TASK ITEM:
Exactly reproduce the line containing "And whatever happened" together with every line after it, through the end of the entries, and give nothing more.

DATASET:

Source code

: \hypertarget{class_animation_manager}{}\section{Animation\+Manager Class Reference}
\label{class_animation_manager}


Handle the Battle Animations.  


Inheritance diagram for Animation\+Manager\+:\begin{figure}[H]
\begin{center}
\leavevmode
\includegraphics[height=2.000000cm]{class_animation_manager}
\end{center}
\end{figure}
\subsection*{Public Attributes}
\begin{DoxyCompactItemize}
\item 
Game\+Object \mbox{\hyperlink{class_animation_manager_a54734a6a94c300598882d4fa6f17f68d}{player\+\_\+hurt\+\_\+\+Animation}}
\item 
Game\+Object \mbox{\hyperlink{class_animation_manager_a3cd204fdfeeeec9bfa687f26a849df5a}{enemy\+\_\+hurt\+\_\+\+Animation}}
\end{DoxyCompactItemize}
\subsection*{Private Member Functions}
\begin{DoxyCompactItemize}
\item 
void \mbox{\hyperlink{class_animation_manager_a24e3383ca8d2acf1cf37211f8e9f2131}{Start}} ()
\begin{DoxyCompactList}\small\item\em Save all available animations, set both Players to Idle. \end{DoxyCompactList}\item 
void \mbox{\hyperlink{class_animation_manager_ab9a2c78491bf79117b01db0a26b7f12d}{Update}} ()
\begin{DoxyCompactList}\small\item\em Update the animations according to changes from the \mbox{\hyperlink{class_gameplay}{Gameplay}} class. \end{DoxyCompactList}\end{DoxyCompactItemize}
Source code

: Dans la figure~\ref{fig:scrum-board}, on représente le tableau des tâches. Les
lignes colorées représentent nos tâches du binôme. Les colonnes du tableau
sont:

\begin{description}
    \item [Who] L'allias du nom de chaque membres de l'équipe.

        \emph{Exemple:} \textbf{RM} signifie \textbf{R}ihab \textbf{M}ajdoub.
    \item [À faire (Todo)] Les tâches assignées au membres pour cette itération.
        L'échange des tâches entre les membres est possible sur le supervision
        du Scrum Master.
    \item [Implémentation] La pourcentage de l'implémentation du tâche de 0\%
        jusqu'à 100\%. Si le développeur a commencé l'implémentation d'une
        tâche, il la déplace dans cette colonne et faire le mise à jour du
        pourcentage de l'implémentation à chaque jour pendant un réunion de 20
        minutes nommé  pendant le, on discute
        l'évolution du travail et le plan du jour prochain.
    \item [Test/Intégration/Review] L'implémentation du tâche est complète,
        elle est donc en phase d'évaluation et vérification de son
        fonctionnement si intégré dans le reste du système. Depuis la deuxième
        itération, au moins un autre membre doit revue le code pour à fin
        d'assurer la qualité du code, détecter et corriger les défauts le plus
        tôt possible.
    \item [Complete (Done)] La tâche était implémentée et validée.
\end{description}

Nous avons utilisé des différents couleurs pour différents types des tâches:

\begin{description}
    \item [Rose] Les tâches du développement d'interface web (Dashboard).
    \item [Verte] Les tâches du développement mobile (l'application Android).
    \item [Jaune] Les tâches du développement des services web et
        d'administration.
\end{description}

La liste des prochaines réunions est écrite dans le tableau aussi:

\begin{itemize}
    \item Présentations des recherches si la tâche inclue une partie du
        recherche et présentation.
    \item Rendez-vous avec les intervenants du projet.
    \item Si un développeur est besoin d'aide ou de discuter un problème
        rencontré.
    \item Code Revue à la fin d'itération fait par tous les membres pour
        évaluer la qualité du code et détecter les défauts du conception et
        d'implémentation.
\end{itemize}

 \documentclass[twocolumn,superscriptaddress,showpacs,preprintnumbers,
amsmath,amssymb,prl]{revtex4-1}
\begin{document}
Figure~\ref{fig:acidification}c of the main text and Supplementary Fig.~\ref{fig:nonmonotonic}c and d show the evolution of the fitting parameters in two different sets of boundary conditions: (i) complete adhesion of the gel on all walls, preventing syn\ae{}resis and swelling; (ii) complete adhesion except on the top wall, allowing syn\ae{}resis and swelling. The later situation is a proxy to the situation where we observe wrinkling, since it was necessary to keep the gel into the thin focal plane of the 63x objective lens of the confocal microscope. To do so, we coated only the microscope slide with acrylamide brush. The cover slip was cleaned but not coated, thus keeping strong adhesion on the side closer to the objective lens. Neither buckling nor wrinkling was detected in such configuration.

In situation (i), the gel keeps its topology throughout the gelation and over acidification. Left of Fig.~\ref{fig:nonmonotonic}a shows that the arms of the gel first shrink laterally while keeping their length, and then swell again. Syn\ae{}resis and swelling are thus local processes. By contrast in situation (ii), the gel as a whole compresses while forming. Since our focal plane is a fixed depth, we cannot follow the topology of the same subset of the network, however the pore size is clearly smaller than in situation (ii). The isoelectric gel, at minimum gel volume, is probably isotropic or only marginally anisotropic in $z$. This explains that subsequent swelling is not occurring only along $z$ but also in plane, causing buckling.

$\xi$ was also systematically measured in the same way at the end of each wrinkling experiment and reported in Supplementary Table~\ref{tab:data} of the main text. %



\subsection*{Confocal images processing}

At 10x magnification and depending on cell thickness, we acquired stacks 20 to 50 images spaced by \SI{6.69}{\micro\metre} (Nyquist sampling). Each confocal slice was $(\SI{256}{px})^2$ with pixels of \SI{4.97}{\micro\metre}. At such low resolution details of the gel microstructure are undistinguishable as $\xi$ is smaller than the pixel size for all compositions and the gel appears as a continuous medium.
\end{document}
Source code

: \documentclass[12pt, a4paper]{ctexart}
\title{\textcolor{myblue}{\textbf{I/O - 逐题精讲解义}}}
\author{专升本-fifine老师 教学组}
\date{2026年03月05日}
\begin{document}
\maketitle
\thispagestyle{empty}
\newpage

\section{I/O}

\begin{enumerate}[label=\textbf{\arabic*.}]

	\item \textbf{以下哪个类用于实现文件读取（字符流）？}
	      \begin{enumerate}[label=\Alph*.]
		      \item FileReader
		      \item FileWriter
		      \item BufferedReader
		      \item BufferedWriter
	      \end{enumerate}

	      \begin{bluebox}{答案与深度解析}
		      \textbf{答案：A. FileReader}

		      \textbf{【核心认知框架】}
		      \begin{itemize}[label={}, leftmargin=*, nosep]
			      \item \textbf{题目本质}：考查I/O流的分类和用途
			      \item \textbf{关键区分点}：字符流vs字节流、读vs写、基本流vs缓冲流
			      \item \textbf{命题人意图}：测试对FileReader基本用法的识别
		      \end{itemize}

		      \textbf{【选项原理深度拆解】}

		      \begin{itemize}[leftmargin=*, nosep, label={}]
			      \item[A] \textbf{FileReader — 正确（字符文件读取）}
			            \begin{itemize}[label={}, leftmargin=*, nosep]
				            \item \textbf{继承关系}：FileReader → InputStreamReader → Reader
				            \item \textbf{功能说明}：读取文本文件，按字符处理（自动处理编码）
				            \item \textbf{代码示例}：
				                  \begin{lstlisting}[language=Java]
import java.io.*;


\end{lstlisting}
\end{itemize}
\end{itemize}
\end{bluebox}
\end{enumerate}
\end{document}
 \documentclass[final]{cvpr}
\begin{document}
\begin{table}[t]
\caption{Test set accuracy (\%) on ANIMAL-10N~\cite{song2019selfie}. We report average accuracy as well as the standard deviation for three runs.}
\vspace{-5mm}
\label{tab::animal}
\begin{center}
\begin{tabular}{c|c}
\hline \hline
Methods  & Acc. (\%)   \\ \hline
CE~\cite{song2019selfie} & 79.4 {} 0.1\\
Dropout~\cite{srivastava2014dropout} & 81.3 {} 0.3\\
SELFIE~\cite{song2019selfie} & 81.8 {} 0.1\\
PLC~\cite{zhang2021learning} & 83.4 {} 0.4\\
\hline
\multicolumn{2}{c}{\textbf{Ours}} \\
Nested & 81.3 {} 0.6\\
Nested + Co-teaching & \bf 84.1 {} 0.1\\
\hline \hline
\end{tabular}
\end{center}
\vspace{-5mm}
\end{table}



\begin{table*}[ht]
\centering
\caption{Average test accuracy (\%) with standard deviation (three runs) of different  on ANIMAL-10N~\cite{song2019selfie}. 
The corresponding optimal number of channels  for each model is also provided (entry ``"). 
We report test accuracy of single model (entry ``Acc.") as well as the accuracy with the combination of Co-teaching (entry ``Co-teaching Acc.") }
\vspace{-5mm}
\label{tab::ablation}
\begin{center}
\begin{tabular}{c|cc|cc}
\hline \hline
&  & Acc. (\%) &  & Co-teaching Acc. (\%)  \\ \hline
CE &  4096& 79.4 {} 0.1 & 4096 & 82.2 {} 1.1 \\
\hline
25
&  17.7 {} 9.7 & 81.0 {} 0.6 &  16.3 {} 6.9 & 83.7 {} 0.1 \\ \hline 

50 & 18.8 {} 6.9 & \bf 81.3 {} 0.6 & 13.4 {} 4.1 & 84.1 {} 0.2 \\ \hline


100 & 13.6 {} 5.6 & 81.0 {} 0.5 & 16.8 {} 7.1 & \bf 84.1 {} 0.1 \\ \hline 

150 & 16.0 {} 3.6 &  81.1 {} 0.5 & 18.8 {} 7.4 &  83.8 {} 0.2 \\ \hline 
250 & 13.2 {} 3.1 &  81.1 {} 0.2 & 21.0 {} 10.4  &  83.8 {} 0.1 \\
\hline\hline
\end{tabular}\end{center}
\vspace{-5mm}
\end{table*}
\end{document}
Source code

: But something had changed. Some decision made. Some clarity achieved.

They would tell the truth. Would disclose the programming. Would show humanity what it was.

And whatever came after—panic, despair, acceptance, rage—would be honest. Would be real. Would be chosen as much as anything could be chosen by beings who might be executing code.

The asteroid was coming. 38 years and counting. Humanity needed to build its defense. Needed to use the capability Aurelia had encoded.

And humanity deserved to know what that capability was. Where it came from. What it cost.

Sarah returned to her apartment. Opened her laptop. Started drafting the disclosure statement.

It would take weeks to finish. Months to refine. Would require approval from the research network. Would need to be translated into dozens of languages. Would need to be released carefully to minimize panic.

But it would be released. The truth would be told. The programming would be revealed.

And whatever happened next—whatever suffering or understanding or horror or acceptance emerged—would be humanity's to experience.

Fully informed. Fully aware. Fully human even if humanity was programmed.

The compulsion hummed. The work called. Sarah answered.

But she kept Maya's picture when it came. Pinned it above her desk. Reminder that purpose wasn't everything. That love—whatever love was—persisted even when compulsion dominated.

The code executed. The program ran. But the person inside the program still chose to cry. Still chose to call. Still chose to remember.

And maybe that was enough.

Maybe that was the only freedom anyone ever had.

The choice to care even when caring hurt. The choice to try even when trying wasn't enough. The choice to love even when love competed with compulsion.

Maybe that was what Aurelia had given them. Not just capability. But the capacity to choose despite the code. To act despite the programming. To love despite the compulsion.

OUTPUT OF THE TASK:
And whatever happened next—whatever suffering or understanding or horror or acceptance emerged—would be humanity's to experience.

Fully informed. Fully aware. Fully human even if humanity was programmed.

The compulsion hummed. The work called. Sarah answered.

But she kept Maya's picture when it came. Pinned it above her desk. Reminder that purpose wasn't everything. That love—whatever love was—persisted even when compulsion dominated.

The code executed. The program ran. But the person inside the program still chose to cry. Still chose to call. Still chose to remember.

And maybe that was enough.

Maybe that was the only freedom anyone ever had.

The choice to care even when caring hurt. The choice to try even when trying wasn't enough. The choice to love even when love competed with compulsion.

Maybe that was what Aurelia had given them. Not just capability. But the capacity to choose despite the code. To act despite the programming. To love despite the compulsion.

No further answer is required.